Training and models - selvaggi/mlpf GitHub Wiki

Model checkpoints

Clustering only

Trained on dataset Notes Checkpoint **Wandb link **
dR=0.5 /eos/user/m/mgarciam/datasets_mlpf/models_trained_CLD/gun_dr_025_v3/_epoch=0_step=6500.ckpt
gun_dr_log_logE_v0_061224 BEST so far (current eval for the note) /eos/user/m/mgarciam/datasets_mlpf/models_trained_CLD/gun_drlog_v7/_epoch=5_step=42000.ckpt very similar to /eos/user/m/mgarciam/datasets_mlpf/models_trained_CLD/gun_drlog_v9_dr01/ https://wandb.ai/ml4hep/mlpf_debug/runs/3vs03stt/overview
Hss model evaluation was done on /eos/user/m/mgarciam/datasets_mlpf/models_trained_CLD/181024_Hss/ https://wandb.ai/ml4hep/mlpf_debug/runs/imme1iwf/overview

Clustering from above, training of energy correction + PID

Trained on dataset Notes Checkpoint Wandb link
dR=0.5 GT clusters https://wandb.ai/fcc_ml/mlpf_debug/runs/8tx8cprl
dR=0.5 https://wandb.ai/fcc_ml/mlpf_debug/runs/bwfdy7sq?nw=nwusergregorkrz
Hss /eos/user/g/gkrzmanc/results/2024/051124_fixPID_train_E_PID_Hss_clustering_CONT2/_epoch=2_step=1500.ckpt

Training guidelines

Training of clustering

Trains with 320k events python -m src.train_lightning1 --data-train /eos/experiment/fcc/ee/datasets/mlpf/CLD/train/gun_dr_050_v1_271124/pf_tree_{1..3200}.root --data-config config_files/config_hits_track_v2_noise.yaml -clust -clust_dim 3 --network-config src/models/wrapper/example_mode_gatr_noise.py --model-prefix /eos/user/m/mgarciam/datasets_mlpf/models_trained_CLD/gun_dr_025_v3/ --num-workers 0 --gpus 1,2,3 --batch-size 10 --start-lr 1e-3 --num-epochs 100 --optimizer ranger --fetch-step 0.01 --condensation --log-wandb --wandb-displayname Gatr_qmin3_Vlocal10_gun_logdr_ecalhcalweightsLA --wandb-projectname mlpf_debug --wandb-entity ml4hep --frac_cluster_loss 0 --qmin 3 --use-average-cc-pos 0.99 --tracks --train-val-split 0.99

Energy correction and PID training

Firstly, the deep neural network part is pre-trained quickly using a small dataset. Empirically we found this is way faster and allows us to see results with training the full dataset quickly.
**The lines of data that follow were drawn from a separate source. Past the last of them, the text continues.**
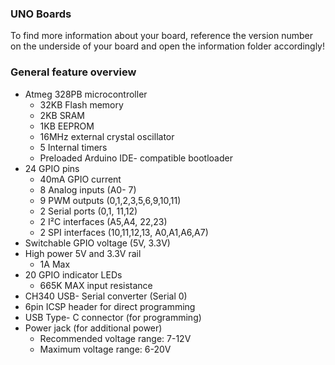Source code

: ### UNO Boards

To find more information about your board, reference the version number on the underside 
of your board and open the information folder accordingly!

### General feature overview

- Atmeg 328PB microcontroller
    - 32KB Flash memory
    - 2KB SRAM
    - 1KB EEPROM
    - 16MHz external crystal oscillator
    - 5 Internal timers
    - Preloaded Arduino IDE- compatible bootloader
- 24 GPIO pins
    - 40mA GPIO current
    - 8 Analog inputs (A0- 7)
    - 9 PWM outputs	(0,1,2,3,5,6,9,10,11)
    - 2 Serial ports (0,1, 11,12)
    - 2 I²C interfaces (A5,A4, 22,23)
    - 2 SPI interfaces (10,11,12,13, A0,A1,A6,A7)
- Switchable GPIO voltage (5V, 3.3V)
- High power 5V and 3.3V rail
    - 1A Max
- 20 GPIO indicator LEDs
    - 665K MAX input resistance
- CH340 USB- Serial converter (Serial 0)
- 6pin ICSP header for direct programming
- USB Type- C connector (for programming)
- Power jack (for additional power)
    - Recommended voltage range: 7-12V
    - Maximum voltage range: 6-20V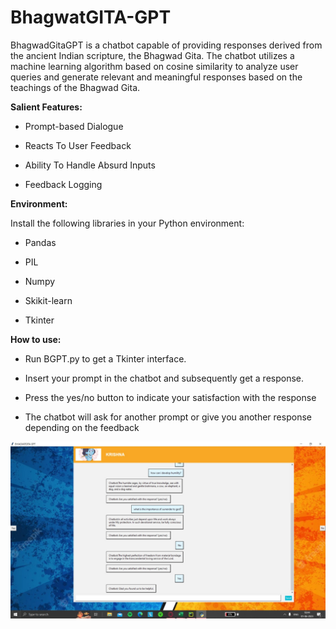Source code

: # BhagwatGITA-GPT
BhagwadGitaGPT is a chatbot capable of providing responses derived from the ancient Indian scripture, the Bhagwad Gita. The chatbot utilizes a machine learning algorithm based on cosine similarity to analyze user queries and generate relevant and meaningful responses based on the teachings of the Bhagwad Gita.

**Salient Features:**

* Prompt-based Dialogue​

* Reacts To User Feedback​

* Ability To Handle Absurd Inputs​

* Feedback Logging

**Environment:**

Install the following libraries in your Python environment:

* Pandas

* PIL

* Numpy 

* Skikit-learn

* Tkinter

**How to use:**

* Run BGPT.py to get a Tkinter interface.

* Insert your prompt in the chatbot and subsequently get a response.

* Press the yes/no button to indicate your satisfaction with the response

* The chatbot will ask for another prompt or give you another response depending on the feedback

![Demo](./demo.jpeg)





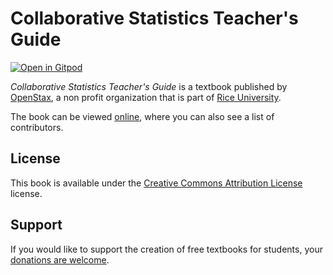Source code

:# Collaborative Statistics Teacher's Guide

[![Open in Gitpod](https://gitpod.io/button/open-in-gitpod.svg)](https://gitpod.io/from-referrer/)

_Collaborative Statistics Teacher's Guide_ is a textbook published by [OpenStax](https://openstax.org/), a non profit organization that is part of [Rice University](https://www.rice.edu/).

The book can be viewed [online](https://github.com/cnx-user-books/cnxbook-collaborative-statistics-teacher-s-guide/releases/latest), where you can also see a list of contributors.

## License
This book is available under the [Creative Commons Attribution License](./LICENSE) license.

## Support
If you would like to support the creation of free textbooks for students, your [donations are welcome](https://riceconnect.rice.edu/donation/support-openstax-banner).

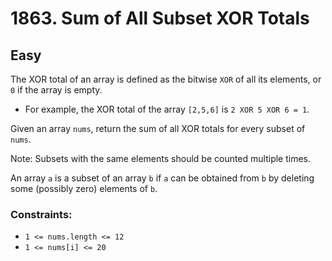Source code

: # 1863. Sum of All Subset XOR Totals

## Easy

The XOR total of an array is defined as the bitwise `XOR` of all its elements, or `0` if the array is empty.

- For example, the XOR total of the array `[2,5,6]` is `2 XOR 5 XOR 6 = 1`.

Given an array `nums`, return the sum of all XOR totals for every subset of `nums`.

Note: Subsets with the same elements should be counted multiple times.

An array `a` is a subset of an array `b` if `a` can be obtained from `b` by deleting some (possibly zero) elements
of `b`.

### Constraints:

- `1 <= nums.length <= 12`
- `1 <= nums[i] <= 20`

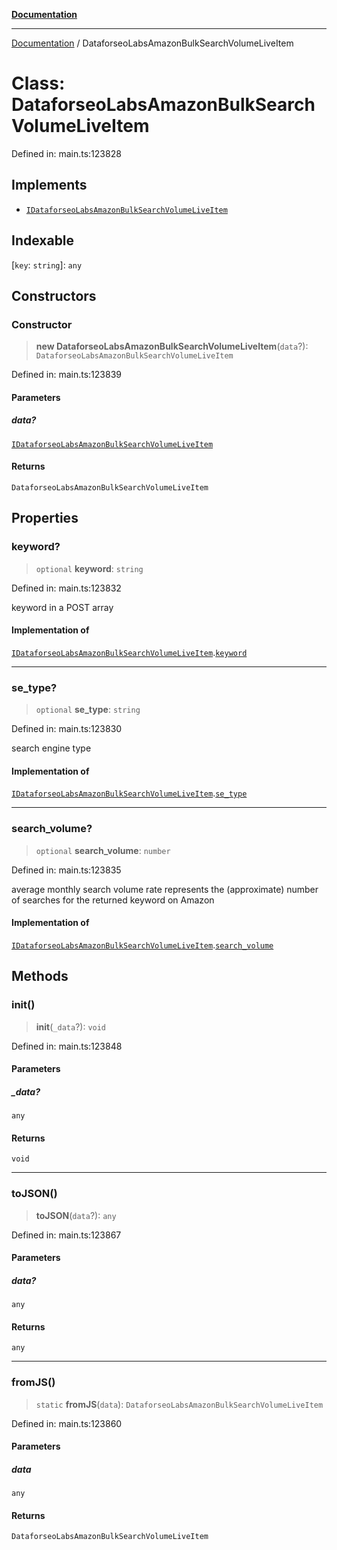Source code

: [**Documentation**](../README.md)

***

[Documentation](../README.md) / DataforseoLabsAmazonBulkSearchVolumeLiveItem

# Class: DataforseoLabsAmazonBulkSearchVolumeLiveItem

Defined in: main.ts:123828

## Implements

- [`IDataforseoLabsAmazonBulkSearchVolumeLiveItem`](../interfaces/IDataforseoLabsAmazonBulkSearchVolumeLiveItem.md)

## Indexable

\[`key`: `string`\]: `any`

## Constructors

### Constructor

> **new DataforseoLabsAmazonBulkSearchVolumeLiveItem**(`data`?): `DataforseoLabsAmazonBulkSearchVolumeLiveItem`

Defined in: main.ts:123839

#### Parameters

##### data?

[`IDataforseoLabsAmazonBulkSearchVolumeLiveItem`](../interfaces/IDataforseoLabsAmazonBulkSearchVolumeLiveItem.md)

#### Returns

`DataforseoLabsAmazonBulkSearchVolumeLiveItem`

## Properties

### keyword?

> `optional` **keyword**: `string`

Defined in: main.ts:123832

keyword in a POST array

#### Implementation of

[`IDataforseoLabsAmazonBulkSearchVolumeLiveItem`](../interfaces/IDataforseoLabsAmazonBulkSearchVolumeLiveItem.md).[`keyword`](../interfaces/IDataforseoLabsAmazonBulkSearchVolumeLiveItem.md#keyword)

***

### se\_type?

> `optional` **se\_type**: `string`

Defined in: main.ts:123830

search engine type

#### Implementation of

[`IDataforseoLabsAmazonBulkSearchVolumeLiveItem`](../interfaces/IDataforseoLabsAmazonBulkSearchVolumeLiveItem.md).[`se_type`](../interfaces/IDataforseoLabsAmazonBulkSearchVolumeLiveItem.md#se_type)

***

### search\_volume?

> `optional` **search\_volume**: `number`

Defined in: main.ts:123835

average monthly search volume rate
represents the (approximate) number of searches for the returned keyword on Amazon

#### Implementation of

[`IDataforseoLabsAmazonBulkSearchVolumeLiveItem`](../interfaces/IDataforseoLabsAmazonBulkSearchVolumeLiveItem.md).[`search_volume`](../interfaces/IDataforseoLabsAmazonBulkSearchVolumeLiveItem.md#search_volume)

## Methods

### init()

> **init**(`_data`?): `void`

Defined in: main.ts:123848

#### Parameters

##### \_data?

`any`

#### Returns

`void`

***

### toJSON()

> **toJSON**(`data`?): `any`

Defined in: main.ts:123867

#### Parameters

##### data?

`any`

#### Returns

`any`

***

### fromJS()

> `static` **fromJS**(`data`): `DataforseoLabsAmazonBulkSearchVolumeLiveItem`

Defined in: main.ts:123860

#### Parameters

##### data

`any`

#### Returns

`DataforseoLabsAmazonBulkSearchVolumeLiveItem`
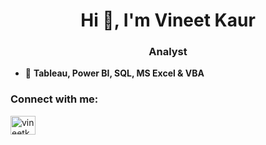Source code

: <h1 align="center">Hi 👋, I'm Vineet Kaur</h1>
<h3 align="center">Analyst</h3>

- 🌱 **Tableau, Power BI, SQL, MS Excel & VBA**


<h3 align="left">Connect with me:</h3>
<p align="left">
<a href="https://public.tableau.com/app/profile/vineet.kaur1566/vizzes" target="blank">
<a href="https://linkedin.com/in/vineetkaur91" target="blank"><img align="center" src="https://raw.githubusercontent.com/rahuldkjain/github-profile-readme-generator/master/src/images/icons/Social/linked-in-alt.svg" alt="vineetkaur91" height="30" width="40" /></a>
</p>

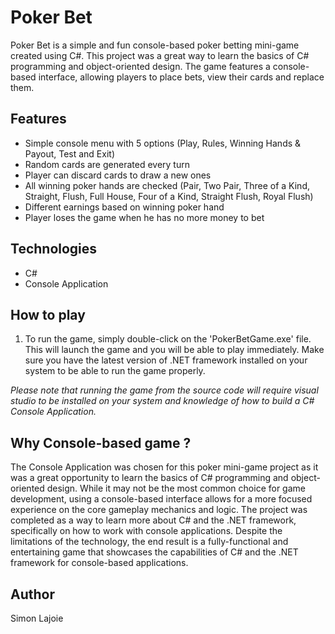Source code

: # Poker Bet
Poker Bet is a simple and fun console-based poker betting mini-game created using C#. This project was a great way to learn the basics of C# programming and object-oriented design. The game features a console-based interface, allowing players to place bets, view their cards and replace them. 

## Features
* Simple console menu with 5 options (Play, Rules, Winning Hands & Payout, Test and Exit)
* Random cards are generated every turn
* Player can discard cards to draw a new ones
* All winning poker hands are checked (Pair, Two Pair, Three of a Kind, Straight, Flush, Full House, Four of a Kind, Straight Flush, Royal Flush)
* Different earnings based on winning poker hand
* Player loses the game when he has no more money to bet

## Technologies
* C#
* Console Application

## How to play
1. To run the game, simply double-click on the 'PokerBetGame.exe' file. This will launch the game and you will be able to play immediately. Make sure you have the latest version of .NET framework installed on your system to be able to run the game properly.

*Please note that running the game from the source code will require visual studio to be installed on your system and knowledge of how to build a C# Console Application.*

## Why Console-based game ?
The Console Application was chosen for this poker mini-game project as it was a great opportunity to learn the basics of C# programming and object-oriented design. While it may not be the most common choice for game development, using a console-based interface allows for a more focused experience on the core gameplay mechanics and logic. The project was completed as a way to learn more about C# and the .NET framework, specifically on how to work with console applications. Despite the limitations of the technology, the end result is a fully-functional and entertaining game that showcases the capabilities of C# and the .NET framework for console-based applications.

## Author
Simon Lajoie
Step 1: Save the high-level features for training the DNN head

High-level features need to be exported firstly by adding --save-features flag:

See example command

python -m src.train_lightning1 --data-train /eos/experiment/fcc/ee/datasets/mlpf/CLD/train/gun_dr_050_v1_271124/pf_tree_{0..10}.root --data-config config_files/config_hits_track_v4.yaml -clust -clust_dim 3 --network-config src/models/wrapper/example_mode_gatr_e.py --model-prefix /eos/user/path/to/the/prefix --wandb-displayname export_features --num-workers 1 --prefetch-factor 16 --gpus 0 --batch-size 16 --start-lr 1e-3 --num-epochs 1 --optimizer ranger --fetch-step 0.01 --condensation --log-wandb --wandb-projectname mlpf_debug --wandb-entity fcc_ml --frac_cluster_loss 0 --qmin 1 --use-average-cc-pos 0.99 --lr-scheduler reduceplateau --tracks --correction --ec-model gatr-neutrals --regress-pos --add-track-chis --freeze-clustering --regress-unit-p --PID-4-class --restrict_PID_charge --separate-PID-GATr --save-features

Step 2: Train the energy correction head

python src/train_energy_correction_head.py --prefix /eos/user/path/to/the/prefix/ --wandb_name 27Nov_Muons_GT_Clusters --loss L1 --PIDs 130,2112 --dataset-path /eos/user/path/to/the/prefix/cluster_features --batch-size 16 --gnn-features-placeholders 16

The exported particles get automatically split in a train and eval set. The performance on the eval set can be seen from the wandb. Pick a good step (usually around 10k steps is enough). Then, load the head of the model in the training loop by adding the --ckpt-neutral path/to/model.ckpt. Important: --ckpt-neutral does NOT overwrite the model loaded with --load-model-weights (so the model loaded this way should only be the clustering model).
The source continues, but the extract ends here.